* [How to complete this task]:
From the data underneath, reproduce exactly the stretch that begins at the line with "so, subject to" and ends after the line with "CONNECTION WITH THE".

(Stored data)
=== Begin Enclosure ===
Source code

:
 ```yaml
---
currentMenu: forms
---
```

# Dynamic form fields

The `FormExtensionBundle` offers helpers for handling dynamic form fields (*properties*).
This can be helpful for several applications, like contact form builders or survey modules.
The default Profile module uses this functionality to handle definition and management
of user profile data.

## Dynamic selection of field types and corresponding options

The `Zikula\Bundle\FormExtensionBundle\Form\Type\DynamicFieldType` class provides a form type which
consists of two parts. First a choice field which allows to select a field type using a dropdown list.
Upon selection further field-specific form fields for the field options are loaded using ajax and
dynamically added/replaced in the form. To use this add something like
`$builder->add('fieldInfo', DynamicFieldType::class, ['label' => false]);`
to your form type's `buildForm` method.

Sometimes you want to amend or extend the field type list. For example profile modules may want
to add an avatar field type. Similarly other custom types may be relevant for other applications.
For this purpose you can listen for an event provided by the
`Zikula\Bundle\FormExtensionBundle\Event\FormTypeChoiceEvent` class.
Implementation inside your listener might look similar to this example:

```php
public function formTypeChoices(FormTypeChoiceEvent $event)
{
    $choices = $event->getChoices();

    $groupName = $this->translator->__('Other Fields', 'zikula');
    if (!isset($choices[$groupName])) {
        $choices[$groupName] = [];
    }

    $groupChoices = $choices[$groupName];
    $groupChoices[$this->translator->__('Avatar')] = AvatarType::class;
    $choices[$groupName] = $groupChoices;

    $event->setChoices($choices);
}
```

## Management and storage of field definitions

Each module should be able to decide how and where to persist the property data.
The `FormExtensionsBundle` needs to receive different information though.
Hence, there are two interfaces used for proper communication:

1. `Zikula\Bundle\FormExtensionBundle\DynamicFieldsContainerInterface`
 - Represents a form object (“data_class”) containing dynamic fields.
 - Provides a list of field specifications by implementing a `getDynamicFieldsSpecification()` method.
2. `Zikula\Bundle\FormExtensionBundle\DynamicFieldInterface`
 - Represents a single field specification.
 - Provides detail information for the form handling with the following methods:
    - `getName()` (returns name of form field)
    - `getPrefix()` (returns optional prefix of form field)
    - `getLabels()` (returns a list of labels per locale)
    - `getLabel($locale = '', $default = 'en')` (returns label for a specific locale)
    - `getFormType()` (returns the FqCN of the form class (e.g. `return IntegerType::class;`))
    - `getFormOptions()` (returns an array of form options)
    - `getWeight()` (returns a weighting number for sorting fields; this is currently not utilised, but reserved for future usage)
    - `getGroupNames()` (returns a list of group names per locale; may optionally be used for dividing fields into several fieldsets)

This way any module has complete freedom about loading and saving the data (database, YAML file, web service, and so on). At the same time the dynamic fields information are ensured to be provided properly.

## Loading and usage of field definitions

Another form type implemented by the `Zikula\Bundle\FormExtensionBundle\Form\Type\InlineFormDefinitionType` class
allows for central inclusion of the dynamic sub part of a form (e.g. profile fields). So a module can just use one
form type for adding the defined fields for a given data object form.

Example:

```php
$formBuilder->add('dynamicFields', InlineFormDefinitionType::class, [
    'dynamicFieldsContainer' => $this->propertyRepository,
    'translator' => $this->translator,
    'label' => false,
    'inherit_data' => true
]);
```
=== End Enclosure ===
=== Begin Enclosure ===
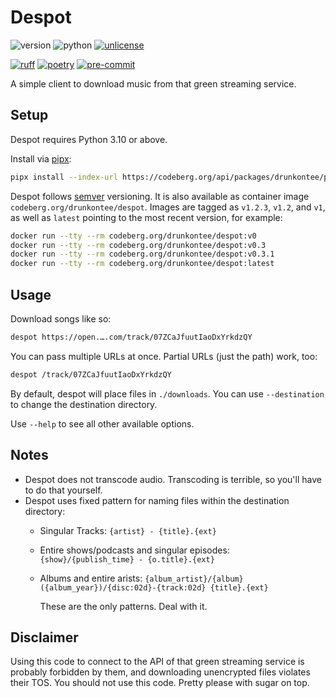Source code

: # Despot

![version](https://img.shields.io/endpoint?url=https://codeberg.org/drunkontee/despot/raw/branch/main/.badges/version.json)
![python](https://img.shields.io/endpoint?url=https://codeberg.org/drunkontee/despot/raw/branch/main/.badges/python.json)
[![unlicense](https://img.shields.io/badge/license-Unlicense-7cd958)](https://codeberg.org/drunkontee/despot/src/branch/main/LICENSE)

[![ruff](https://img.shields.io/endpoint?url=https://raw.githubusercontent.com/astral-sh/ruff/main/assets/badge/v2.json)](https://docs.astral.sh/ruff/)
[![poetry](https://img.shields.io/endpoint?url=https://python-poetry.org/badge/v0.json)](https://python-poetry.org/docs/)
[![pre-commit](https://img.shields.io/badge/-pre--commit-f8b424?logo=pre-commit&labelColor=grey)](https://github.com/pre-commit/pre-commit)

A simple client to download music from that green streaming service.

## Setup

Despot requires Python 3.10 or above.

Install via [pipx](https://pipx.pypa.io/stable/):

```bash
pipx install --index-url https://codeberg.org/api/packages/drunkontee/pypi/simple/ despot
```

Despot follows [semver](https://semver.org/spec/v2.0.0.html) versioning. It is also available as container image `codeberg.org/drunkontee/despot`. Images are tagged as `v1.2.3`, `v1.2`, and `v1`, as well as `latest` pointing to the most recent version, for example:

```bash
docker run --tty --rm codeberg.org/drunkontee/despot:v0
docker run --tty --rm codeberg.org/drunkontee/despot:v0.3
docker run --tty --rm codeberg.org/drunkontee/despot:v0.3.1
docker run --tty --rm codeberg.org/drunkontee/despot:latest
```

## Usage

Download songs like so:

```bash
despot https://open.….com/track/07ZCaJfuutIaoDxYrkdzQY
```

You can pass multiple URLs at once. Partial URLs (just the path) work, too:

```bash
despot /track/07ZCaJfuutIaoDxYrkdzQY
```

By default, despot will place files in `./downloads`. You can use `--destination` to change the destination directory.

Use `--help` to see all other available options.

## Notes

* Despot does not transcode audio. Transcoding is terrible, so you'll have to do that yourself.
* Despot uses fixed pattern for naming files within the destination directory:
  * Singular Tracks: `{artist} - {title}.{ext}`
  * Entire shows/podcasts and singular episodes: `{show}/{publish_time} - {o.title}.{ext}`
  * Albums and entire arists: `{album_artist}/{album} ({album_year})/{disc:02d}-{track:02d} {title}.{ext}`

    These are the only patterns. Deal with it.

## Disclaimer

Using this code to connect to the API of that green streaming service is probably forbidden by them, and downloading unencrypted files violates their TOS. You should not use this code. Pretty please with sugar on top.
=== End Enclosure ===
=== Begin Enclosure ===
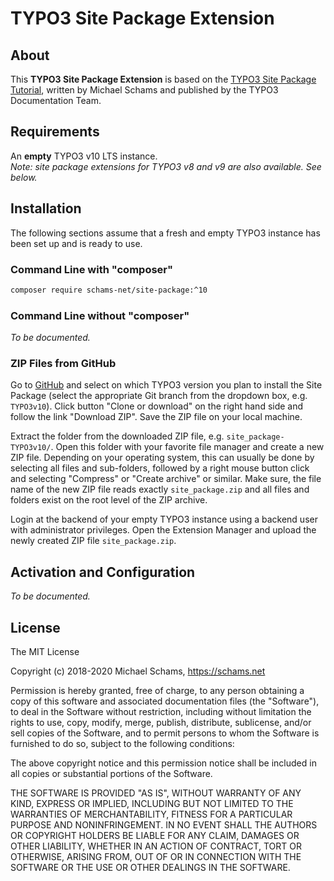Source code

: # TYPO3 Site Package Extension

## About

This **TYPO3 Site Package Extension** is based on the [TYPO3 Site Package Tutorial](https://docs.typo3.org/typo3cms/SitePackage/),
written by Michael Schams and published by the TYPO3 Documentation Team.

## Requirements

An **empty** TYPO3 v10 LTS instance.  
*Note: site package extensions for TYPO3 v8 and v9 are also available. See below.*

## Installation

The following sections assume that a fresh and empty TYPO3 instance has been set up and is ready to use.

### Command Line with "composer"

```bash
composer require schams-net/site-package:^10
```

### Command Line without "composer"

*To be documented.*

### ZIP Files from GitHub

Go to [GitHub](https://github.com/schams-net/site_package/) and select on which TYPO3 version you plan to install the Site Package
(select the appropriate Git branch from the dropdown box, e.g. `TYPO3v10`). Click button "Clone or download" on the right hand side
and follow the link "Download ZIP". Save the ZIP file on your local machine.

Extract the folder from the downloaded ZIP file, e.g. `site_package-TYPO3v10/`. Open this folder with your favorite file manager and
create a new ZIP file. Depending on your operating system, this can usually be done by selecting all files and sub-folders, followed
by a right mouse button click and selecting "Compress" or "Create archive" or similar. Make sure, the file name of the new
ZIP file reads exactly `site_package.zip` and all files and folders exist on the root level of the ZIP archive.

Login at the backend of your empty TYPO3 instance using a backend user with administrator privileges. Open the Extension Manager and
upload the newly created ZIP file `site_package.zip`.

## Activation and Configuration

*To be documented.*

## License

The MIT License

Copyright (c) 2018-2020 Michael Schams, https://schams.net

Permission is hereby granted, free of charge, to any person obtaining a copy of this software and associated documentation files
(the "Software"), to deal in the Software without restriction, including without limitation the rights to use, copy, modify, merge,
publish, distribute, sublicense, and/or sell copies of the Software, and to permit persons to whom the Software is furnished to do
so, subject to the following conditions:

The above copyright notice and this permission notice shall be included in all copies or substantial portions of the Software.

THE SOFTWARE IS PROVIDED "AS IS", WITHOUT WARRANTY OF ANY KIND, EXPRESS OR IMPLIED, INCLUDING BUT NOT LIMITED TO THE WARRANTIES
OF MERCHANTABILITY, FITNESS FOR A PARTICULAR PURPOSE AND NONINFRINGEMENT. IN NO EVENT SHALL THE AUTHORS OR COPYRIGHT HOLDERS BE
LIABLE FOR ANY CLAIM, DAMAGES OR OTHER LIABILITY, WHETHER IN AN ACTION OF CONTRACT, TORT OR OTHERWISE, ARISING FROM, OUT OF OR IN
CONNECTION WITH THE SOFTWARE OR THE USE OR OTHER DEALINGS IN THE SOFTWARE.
=== End Enclosure ===
* [Response to this task]:
so, subject to the following conditions:

The above copyright notice and this permission notice shall be included in all copies or substantial portions of the Software.

THE SOFTWARE IS PROVIDED "AS IS", WITHOUT WARRANTY OF ANY KIND, EXPRESS OR IMPLIED, INCLUDING BUT NOT LIMITED TO THE WARRANTIES
OF MERCHANTABILITY, FITNESS FOR A PARTICULAR PURPOSE AND NONINFRINGEMENT. IN NO EVENT SHALL THE AUTHORS OR COPYRIGHT HOLDERS BE
LIABLE FOR ANY CLAIM, DAMAGES OR OTHER LIABILITY, WHETHER IN AN ACTION OF CONTRACT, TORT OR OTHERWISE, ARISING FROM, OUT OF OR IN
CONNECTION WITH THE SOFTWARE OR THE USE OR OTHER DEALINGS IN THE SOFTWARE.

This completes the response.